Categories: Diversity & Inclusion, DEI

Cinco de Mayo, or the Fifth of May, is a significant Mexican holiday that is often misunderstood outside of Mexico. Contrary to popular belief, Cinco de Mayo is not Mexico's Independence Day (which is celebrated on September 16). Instead, it commemorates the Mexican army's unlikely victory over the French forces of Napoleon III on May 5, 1862, at the Battle of Puebla.

At the time, Mexico was facing financial hardships and was unable to pay its debts to European countries, including France. In response, France, under Napoleon III, decided to invade Mexico to establish a French-friendly government and to create a foothold in the Americas. The French army, considered one of the strongest in the world at the time, was expected to easily defeat the Mexican army.

However, the Mexican army, led by General Ignacio Zaragoza, achieved a decisive victory in Puebla, despite being significantly outnumbered and outgunned. The victory was a morale boost for Mexico and symbolized the resilience and determination of the Mexican people in the face of adversity.

While the Battle of Puebla was a significant event, Cinco de Mayo is celebrated more widely in the United States than in Mexico. In the U.S., the holiday has evolved into a celebration of Mexican culture and heritage, with parades, parties, music, dance, and traditional Mexican food.

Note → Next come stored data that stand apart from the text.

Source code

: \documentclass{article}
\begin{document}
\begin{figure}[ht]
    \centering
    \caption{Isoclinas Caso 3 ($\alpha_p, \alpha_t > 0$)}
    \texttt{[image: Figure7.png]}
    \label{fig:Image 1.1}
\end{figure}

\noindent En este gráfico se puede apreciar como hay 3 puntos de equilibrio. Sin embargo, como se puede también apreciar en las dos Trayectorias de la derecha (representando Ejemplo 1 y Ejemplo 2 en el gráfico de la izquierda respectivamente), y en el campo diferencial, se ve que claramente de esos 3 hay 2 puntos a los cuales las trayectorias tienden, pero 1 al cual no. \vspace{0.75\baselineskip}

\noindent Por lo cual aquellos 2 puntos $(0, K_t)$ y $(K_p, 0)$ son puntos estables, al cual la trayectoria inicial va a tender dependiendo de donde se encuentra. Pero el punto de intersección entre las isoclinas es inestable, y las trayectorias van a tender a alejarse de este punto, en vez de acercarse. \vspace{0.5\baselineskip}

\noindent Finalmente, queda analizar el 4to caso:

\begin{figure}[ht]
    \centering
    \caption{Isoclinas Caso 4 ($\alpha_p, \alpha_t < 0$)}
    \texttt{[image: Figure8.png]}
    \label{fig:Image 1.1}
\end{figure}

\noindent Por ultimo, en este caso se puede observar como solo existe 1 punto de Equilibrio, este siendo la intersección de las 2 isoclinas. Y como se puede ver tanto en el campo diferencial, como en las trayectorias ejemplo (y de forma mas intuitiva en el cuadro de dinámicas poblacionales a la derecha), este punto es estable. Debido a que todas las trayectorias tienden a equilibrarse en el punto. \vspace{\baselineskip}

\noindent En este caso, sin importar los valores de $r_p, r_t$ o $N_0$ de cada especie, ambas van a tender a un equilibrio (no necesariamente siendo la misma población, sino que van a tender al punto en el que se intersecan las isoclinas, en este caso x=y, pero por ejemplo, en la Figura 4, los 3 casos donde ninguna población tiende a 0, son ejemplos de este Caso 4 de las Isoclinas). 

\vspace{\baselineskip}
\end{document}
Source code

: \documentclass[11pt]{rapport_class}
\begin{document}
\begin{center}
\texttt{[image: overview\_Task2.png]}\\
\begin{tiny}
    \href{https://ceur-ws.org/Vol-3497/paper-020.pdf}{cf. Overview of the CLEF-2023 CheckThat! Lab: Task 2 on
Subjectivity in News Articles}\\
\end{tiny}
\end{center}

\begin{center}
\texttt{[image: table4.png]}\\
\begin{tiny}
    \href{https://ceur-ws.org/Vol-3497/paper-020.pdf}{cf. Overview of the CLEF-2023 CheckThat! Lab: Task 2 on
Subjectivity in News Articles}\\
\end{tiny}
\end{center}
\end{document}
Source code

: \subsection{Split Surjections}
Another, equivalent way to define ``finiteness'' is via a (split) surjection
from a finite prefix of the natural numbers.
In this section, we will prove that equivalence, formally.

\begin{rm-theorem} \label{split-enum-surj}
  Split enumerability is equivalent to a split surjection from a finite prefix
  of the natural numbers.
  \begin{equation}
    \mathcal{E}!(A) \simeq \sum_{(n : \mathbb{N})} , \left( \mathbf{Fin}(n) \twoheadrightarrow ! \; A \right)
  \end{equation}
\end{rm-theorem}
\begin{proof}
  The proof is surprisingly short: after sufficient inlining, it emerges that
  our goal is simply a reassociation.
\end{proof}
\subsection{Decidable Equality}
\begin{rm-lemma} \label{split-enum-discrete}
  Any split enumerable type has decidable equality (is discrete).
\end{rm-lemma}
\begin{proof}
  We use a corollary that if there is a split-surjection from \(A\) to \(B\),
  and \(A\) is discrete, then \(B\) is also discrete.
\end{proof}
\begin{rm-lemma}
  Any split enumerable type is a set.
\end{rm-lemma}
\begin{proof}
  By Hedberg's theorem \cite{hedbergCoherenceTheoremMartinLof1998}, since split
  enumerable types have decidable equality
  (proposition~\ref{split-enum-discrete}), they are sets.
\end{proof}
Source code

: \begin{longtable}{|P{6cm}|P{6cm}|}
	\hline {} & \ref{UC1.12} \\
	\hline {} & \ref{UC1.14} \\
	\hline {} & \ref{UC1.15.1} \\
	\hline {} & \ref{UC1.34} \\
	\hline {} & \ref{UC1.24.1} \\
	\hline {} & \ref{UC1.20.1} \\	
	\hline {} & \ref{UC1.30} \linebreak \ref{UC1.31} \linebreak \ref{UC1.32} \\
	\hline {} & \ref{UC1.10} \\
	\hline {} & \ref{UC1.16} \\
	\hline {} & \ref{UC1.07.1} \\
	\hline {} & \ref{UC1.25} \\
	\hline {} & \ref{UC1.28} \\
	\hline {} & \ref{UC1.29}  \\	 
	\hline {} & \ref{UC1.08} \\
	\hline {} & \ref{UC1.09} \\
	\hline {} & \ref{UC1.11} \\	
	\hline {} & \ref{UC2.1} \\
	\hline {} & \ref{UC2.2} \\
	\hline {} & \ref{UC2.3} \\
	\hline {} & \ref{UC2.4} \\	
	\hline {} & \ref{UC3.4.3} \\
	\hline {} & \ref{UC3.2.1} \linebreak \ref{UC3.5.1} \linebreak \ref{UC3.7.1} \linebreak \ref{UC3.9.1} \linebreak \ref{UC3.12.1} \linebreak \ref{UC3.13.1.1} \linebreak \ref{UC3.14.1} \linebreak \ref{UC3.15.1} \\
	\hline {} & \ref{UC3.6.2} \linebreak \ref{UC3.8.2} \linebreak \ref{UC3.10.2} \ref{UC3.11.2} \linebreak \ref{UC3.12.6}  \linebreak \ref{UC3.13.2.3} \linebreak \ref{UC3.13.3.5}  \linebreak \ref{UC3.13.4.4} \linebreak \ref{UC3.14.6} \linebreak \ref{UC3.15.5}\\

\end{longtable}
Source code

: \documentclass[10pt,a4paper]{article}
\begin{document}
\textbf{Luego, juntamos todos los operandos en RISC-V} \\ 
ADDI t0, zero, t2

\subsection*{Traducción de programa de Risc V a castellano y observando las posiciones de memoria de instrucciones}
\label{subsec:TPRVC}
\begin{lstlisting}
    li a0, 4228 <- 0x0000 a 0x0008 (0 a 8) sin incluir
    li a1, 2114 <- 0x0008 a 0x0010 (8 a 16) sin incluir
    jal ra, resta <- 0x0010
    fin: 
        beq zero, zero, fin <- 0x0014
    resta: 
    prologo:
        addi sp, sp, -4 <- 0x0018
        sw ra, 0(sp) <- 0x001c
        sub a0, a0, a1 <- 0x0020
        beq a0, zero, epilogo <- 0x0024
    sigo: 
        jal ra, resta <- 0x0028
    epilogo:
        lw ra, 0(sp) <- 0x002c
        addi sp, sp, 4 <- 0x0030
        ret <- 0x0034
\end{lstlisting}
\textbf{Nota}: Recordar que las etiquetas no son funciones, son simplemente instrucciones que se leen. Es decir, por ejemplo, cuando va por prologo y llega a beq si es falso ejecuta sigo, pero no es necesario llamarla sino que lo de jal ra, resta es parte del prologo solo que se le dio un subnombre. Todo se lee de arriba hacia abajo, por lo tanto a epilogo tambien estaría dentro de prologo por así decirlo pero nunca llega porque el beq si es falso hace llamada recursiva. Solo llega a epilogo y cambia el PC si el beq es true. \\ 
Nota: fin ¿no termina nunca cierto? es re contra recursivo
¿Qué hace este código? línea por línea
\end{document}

Cinco de Mayo is an opportunity to celebrate the rich cultural heritage of Mexico and to recognize the contributions of Mexican-Americans to the United States. It is also a reminder of the importance of resilience, unity, and the fight for freedom and independence.

As we celebrate Cinco de Mayo, let us remember the historical significance of this day and honor the spirit of the Mexican people who stood against adversity and fought for their freedom.